Meckenburg-Vorpommern
Linkspartei: Ritter zieht sich zurück

Der Linkspartei in Mecklenburg-Vorpommern steht ein Führungswechsel bevor. Der langjährige Landesvorsitzende Peter Ritter kündigte auf dem Landesparteitag in Sternberg an, bei der nächsten Wahl der Vorstandsspitze nicht mehr zu kandidieren.

HB STERNBERG. Nach dem Ablauf seiner zweiten Amtszeit als Landeschef im kommenden Jahr werde er nicht erneut antreten, sagte Ritter, der seit 2001 an der Spitze der Nordost-Linken steht. Als Nachfolger für dieses Amt empfahl er seinen Stellvertreter Steffen Bockhahn. Der 29 Jahre alte ehemalige Hörfunk-Journalist ist Linke-Fraktionschef in der Rostocker Bürgerschaft.

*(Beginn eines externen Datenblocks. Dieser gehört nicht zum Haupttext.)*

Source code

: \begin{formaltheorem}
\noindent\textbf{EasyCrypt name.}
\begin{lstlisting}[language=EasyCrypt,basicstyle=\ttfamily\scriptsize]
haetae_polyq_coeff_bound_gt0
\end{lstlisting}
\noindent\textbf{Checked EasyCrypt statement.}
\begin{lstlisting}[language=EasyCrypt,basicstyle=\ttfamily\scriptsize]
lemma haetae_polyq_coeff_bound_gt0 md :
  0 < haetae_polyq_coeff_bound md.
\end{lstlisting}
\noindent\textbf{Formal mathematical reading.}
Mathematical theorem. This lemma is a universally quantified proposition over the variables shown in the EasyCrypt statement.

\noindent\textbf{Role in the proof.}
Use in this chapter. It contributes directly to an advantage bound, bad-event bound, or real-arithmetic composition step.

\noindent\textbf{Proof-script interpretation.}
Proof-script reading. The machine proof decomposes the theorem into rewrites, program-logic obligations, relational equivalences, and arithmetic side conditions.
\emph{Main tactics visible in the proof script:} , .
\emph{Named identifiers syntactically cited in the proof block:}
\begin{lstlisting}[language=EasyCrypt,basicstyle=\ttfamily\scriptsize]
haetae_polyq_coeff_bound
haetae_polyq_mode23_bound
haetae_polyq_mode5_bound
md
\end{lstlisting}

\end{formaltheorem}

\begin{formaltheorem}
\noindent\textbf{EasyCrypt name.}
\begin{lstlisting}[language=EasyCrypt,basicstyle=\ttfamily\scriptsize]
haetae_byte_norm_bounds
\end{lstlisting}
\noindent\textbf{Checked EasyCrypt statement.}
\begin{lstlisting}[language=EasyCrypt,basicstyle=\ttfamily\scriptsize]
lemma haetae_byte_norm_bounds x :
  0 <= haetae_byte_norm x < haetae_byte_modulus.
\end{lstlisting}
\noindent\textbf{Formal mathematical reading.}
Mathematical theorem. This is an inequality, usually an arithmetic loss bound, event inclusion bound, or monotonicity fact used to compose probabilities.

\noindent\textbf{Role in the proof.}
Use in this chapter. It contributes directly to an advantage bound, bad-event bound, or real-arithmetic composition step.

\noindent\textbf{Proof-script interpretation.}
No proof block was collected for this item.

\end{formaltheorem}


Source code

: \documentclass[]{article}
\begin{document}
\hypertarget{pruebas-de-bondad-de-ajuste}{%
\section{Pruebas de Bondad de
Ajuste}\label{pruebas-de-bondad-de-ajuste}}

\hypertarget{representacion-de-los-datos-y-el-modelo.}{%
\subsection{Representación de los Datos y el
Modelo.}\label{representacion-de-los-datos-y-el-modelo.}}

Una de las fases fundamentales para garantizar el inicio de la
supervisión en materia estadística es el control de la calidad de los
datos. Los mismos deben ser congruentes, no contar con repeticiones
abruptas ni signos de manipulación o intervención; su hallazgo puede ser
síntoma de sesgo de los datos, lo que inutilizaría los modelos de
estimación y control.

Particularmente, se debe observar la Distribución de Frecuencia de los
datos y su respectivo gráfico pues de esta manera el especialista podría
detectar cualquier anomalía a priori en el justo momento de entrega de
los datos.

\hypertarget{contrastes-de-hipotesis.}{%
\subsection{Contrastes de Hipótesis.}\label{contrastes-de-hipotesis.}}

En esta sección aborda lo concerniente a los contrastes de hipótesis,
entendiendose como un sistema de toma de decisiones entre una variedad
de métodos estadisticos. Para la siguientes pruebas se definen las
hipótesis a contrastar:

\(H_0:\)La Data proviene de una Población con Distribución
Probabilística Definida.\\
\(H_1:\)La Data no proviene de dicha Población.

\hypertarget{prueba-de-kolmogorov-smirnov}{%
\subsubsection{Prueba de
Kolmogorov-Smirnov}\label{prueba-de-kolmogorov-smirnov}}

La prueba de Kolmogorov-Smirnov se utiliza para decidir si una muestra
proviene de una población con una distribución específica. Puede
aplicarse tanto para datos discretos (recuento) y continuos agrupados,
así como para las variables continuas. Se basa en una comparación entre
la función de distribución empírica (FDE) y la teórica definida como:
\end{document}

Mit Blick auf die Kommunalwahlen 2009 sollen auf dem Parteitag neue "kommunalpolitische Leitlinien" verabschiedet werden. Der Landesvorstand legte den Delegierten dazu einen Antrag unter der Überschrift "Starke Kommunen gestalten Zukunft. Sozial. Kompetent. Erfolgreich" vor.

Die Verfasser kritisieren darin eine "zunehmende Entmündigung der Kommunen" durch Entscheidungen von EU, Bund und Land. Beklagt wird zudem, dass soziale Verantwortung und Kosten auf die kleinsten Verwaltungseinheiten abgewälzt würden. Folgen seien größere Finanzlöcher und kleiner werdende Entscheidungsspielräume. Zur kommunalpolitischen Debatte liegt auch ein Alternativantrag des Kreisverbandes Rügen/Hiddensee vor.

Erwartet wird auf dem Parteitag zudem eine heftige Debatte über den Umgang mit der DDR-Geschichte. Vertreter der antikapitalistischen Linken wiesen in einem Antrag die Bewertung der DDR als "Unrechtsstaat" zurück. Sie plädieren für einen "differenzierten" Umgang mit der Vergangenheit.